• DATA LISTING:
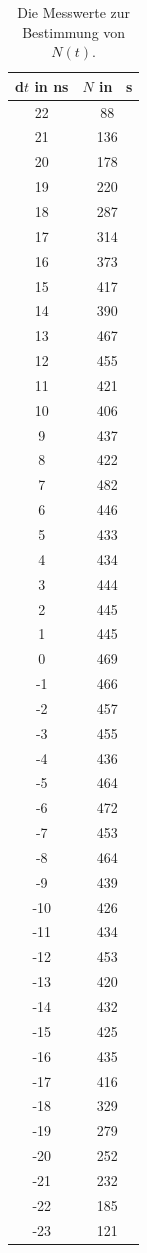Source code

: \documentclass[
  bibliography=totoc,     %
  captions=tableheading,  %
  titlepage=firstiscover, %
]{scrartcl}
\begin{document}
\begin{table}[H]
\centering
\begin{tabular}{c c}
    \toprule
    d$t$ in \si{\nano\second} & $N$ in \si{\per20\second} \\
    \midrule
    22  & 88 \\
    21  & 136 \\
    20  & 178 \\
    19  & 220 \\
    18  & 287 \\
    17  & 314 \\
    16  & 373 \\
    15  & 417 \\
    14  & 390 \\
    13  & 467 \\
    12  & 455 \\
    11  & 421 \\
    10  & 406 \\
    9   & 437 \\
    8   & 422 \\
    7   & 482 \\
    6   & 446 \\
    5   & 433 \\
    4   & 434 \\
    3   & 444 \\
    2   & 445 \\
    1   & 445 \\
    0   & 469 \\
    -1  & 466 \\
    -2  & 457 \\
    -3  & 455 \\
    -4  & 436 \\
    -5  & 464 \\
    -6  & 472 \\
    -7  & 453 \\
    -8  & 464 \\
    -9  & 439 \\
    -10 & 426 \\
    -11 & 434 \\
    -12 & 453 \\
    -13 & 420 \\
    -14 & 432 \\
    -15 & 425 \\
    -16 & 435 \\
    -17 & 416 \\
    -18 & 329 \\
    -19 & 279 \\
    -20 & 252 \\
    -21 & 232 \\
    -22 & 185 \\
    -23 & 121 \\
    \bottomrule
  \end{tabular}
    \caption{Die Messwerte zur Bestimmung von $N(t)$.}
    \label{tab:1}
\end{table}
\end{document}

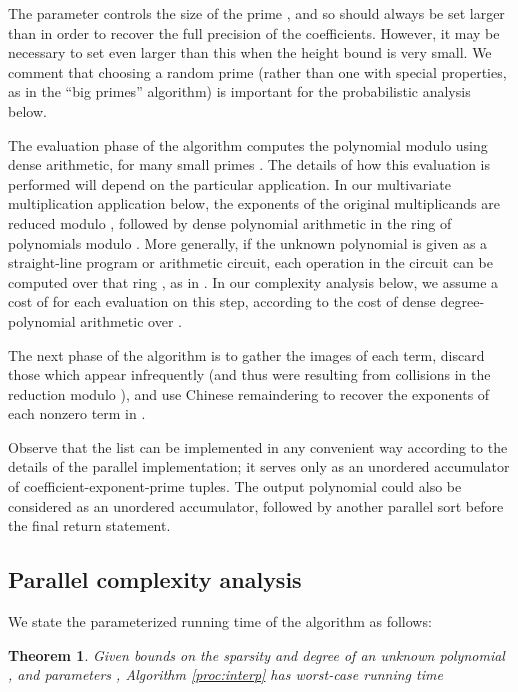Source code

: \documentclass[letterpaper,10pt]{article}
\def\cite{\citep}
\newtheorem{theorem}{Theorem}
\begin{document}
The parameter  controls the size of the prime , and so should
always be set larger than  in order to recover the full precision of
the coefficients. However, it may be necessary to set  even larger
than this when the height bound  is very small. We comment that
choosing a random prime  (rather than one with special properties, as
in the ``big primes'' algorithm) is important for the probabilistic
analysis below.

The evaluation phase of the algorithm computes the polynomial
 modulo  using
dense arithmetic, for many small primes . The details of 
how this evaluation is performed
will depend on the particular application. In our
multivariate multiplication application below, the exponents of the
original multiplicands are reduced modulo , followed by dense
polynomial arithmetic in the ring of polynomials modulo . More
generally, if the unknown polynomial  is given as a straight-line
program or arithmetic circuit, each operation in the circuit can be
computed over that ring , as in
\cite{GS09}. In our complexity analysis below, we assume a cost of
 for each evaluation on
this step, according to the cost of dense
degree- polynomial arithmetic over .

The next phase of the algorithm is to gather the images of each term,
discard those which appear infrequently (and thus were resulting from
collisions in the reduction modulo ), and use Chinese
remaindering to recover the exponents of each nonzero term in .

Observe that the list  can be implemented in any convenient way
according to the details of the parallel implementation; it serves only
as an unordered accumulator of coefficient-exponent-prime tuples.
The output polynomial  could also be considered as an unordered
accumulator, followed by another parallel sort before the final return
statement.

\subsection{Parallel complexity analysis}

We state the parameterized running time of the algorithm as follows:

\begin{theorem}\label{thm:rtime}
  Given bounds  on the sparsity and degree of an unknown
  polynomial , and parameters ,
  Algorithm \ref{proc:interp} has worst-case running time
  
\end{theorem}
\end{document}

• THE PROBLEM: If a picture appears in the records, omit it and print everything else exactly.

• ANSWER TO THE EXERCISE:
Source code

: \documentclass[
  bibliography=totoc,     %
  captions=tableheading,  %
  titlepage=firstiscover, %
]{scrartcl}
\begin{document}
\begin{table}[H]
\centering
\begin{tabular}{c c}
    \toprule
    d$t$ in \si{\nano\second} & $N$ in \si{\per20\second} \\
    \midrule
    22  & 88 \\
    21  & 136 \\
    20  & 178 \\
    19  & 220 \\
    18  & 287 \\
    17  & 314 \\
    16  & 373 \\
    15  & 417 \\
    14  & 390 \\
    13  & 467 \\
    12  & 455 \\
    11  & 421 \\
    10  & 406 \\
    9   & 437 \\
    8   & 422 \\
    7   & 482 \\
    6   & 446 \\
    5   & 433 \\
    4   & 434 \\
    3   & 444 \\
    2   & 445 \\
    1   & 445 \\
    0   & 469 \\
    -1  & 466 \\
    -2  & 457 \\
    -3  & 455 \\
    -4  & 436 \\
    -5  & 464 \\
    -6  & 472 \\
    -7  & 453 \\
    -8  & 464 \\
    -9  & 439 \\
    -10 & 426 \\
    -11 & 434 \\
    -12 & 453 \\
    -13 & 420 \\
    -14 & 432 \\
    -15 & 425 \\
    -16 & 435 \\
    -17 & 416 \\
    -18 & 329 \\
    -19 & 279 \\
    -20 & 252 \\
    -21 & 232 \\
    -22 & 185 \\
    -23 & 121 \\
    \bottomrule
  \end{tabular}
    \caption{Die Messwerte zur Bestimmung von $N(t)$.}
    \label{tab:1}
\end{table}
\end{document}

Source code

: \documentclass[letterpaper,10pt]{article}
\def\cite{\citep}
\newtheorem{theorem}{Theorem}
\begin{document}
The parameter  controls the size of the prime , and so should
always be set larger than  in order to recover the full precision of
the coefficients. However, it may be necessary to set  even larger
than this when the height bound  is very small. We comment that
choosing a random prime  (rather than one with special properties, as
in the ``big primes'' algorithm) is important for the probabilistic
analysis below.

The evaluation phase of the algorithm computes the polynomial
 modulo  using
dense arithmetic, for many small primes . The details of 
how this evaluation is performed
will depend on the particular application. In our
multivariate multiplication application below, the exponents of the
original multiplicands are reduced modulo , followed by dense
polynomial arithmetic in the ring of polynomials modulo . More
generally, if the unknown polynomial  is given as a straight-line
program or arithmetic circuit, each operation in the circuit can be
computed over that ring , as in
\cite{GS09}. In our complexity analysis below, we assume a cost of
 for each evaluation on
this step, according to the cost of dense
degree- polynomial arithmetic over .

The next phase of the algorithm is to gather the images of each term,
discard those which appear infrequently (and thus were resulting from
collisions in the reduction modulo ), and use Chinese
remaindering to recover the exponents of each nonzero term in .

Observe that the list  can be implemented in any convenient way
according to the details of the parallel implementation; it serves only
as an unordered accumulator of coefficient-exponent-prime tuples.
The output polynomial  could also be considered as an unordered
accumulator, followed by another parallel sort before the final return
statement.

\subsection{Parallel complexity analysis}

We state the parameterized running time of the algorithm as follows:

\begin{theorem}\label{thm:rtime}
  Given bounds  on the sparsity and degree of an unknown
  polynomial , and parameters ,
  Algorithm \ref{proc:interp} has worst-case running time
  
\end{theorem}
\end{document}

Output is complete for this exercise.